INPUT Block Start

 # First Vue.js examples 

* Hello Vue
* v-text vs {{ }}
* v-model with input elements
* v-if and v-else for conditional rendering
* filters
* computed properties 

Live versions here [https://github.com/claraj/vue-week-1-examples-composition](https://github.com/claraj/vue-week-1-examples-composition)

INPUT Block End

--- PROBLEM TO SOLVE ---
Copy out, from the data above, each line where the string "examples" is present.

--- THE ANSWER ---
 # First Vue.js examples 
Live versions here [https://github.com/claraj/vue-week-1-examples-composition](https://github.com/claraj/vue-week-1-examples-composition)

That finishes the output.